Authors: Seokhun Park, Insung Kong, Yongdai Kim
Abstract: Bayesian Additive Regression Trees (BART) is a powerful statistical model that leverages the strengths of Bayesian inference and regression trees. It has received significant attention for capturing complex non-linear relationships and interactions among predictors. However, the accuracy of BART often comes at the cost of interpretability. To address this limitation, we propose ANOVA Bayesian Additive Regression Trees (ANOVA-BART), a novel extension of BART based on the functional ANOVA decomposition, which is used to decompose the variability of a function into different interactions, each representing the contribution of a different set of covariates or factors.
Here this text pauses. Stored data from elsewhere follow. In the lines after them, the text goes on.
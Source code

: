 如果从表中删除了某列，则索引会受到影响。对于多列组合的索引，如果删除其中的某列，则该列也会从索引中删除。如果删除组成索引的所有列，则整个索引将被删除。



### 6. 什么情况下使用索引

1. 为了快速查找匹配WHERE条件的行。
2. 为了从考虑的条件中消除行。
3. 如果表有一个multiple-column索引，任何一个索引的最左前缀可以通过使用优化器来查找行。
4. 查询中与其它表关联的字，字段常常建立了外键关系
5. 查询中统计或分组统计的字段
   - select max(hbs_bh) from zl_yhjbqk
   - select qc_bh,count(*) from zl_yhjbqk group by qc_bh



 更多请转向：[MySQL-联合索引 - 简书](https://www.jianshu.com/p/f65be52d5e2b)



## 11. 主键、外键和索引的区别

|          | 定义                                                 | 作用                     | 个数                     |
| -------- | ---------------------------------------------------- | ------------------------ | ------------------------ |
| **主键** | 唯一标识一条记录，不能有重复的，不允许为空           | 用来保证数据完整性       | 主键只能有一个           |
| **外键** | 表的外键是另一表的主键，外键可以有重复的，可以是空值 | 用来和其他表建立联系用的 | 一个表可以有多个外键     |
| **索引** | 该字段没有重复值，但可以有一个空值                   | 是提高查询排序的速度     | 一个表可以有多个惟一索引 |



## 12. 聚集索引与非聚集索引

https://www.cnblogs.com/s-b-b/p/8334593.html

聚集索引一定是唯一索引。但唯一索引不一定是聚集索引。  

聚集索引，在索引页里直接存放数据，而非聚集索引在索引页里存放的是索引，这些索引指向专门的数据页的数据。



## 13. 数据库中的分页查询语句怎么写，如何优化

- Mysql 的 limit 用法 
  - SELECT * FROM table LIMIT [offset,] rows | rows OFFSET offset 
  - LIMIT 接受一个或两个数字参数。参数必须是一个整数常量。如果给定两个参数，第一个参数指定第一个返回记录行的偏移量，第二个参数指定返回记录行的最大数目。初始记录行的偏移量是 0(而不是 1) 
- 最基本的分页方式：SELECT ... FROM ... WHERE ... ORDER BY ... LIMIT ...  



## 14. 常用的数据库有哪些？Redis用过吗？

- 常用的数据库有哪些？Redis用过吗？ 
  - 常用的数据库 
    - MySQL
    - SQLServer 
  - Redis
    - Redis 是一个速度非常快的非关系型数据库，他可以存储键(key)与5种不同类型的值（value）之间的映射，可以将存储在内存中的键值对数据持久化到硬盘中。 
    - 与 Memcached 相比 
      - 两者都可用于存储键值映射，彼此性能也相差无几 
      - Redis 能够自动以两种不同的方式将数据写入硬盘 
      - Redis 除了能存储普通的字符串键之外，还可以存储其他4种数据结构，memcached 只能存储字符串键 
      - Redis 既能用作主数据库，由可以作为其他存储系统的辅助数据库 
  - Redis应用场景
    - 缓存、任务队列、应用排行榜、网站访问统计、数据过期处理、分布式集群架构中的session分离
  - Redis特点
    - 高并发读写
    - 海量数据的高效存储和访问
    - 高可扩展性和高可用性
Our proposed ANOVA-BART enhances interpretability, preserves and extends the theoretical guarantees of BART, and achieves superior predictive performance. Specifically, we establish that the posterior concentration rate of ANOVA-BART is nearly minimax optimal, and further provides the same convergence rates for each interaction that are not available for BART. Moreover, comprehensive experiments confirm that ANOVA-BART surpasses BART in both accuracy and uncertainty quantification, while also demonstrating its effectiveness in component selection. These results suggest that ANOVA-BART offers a compelling alternative to BART by balancing predictive accuracy, interpretability, and theoretical consistency.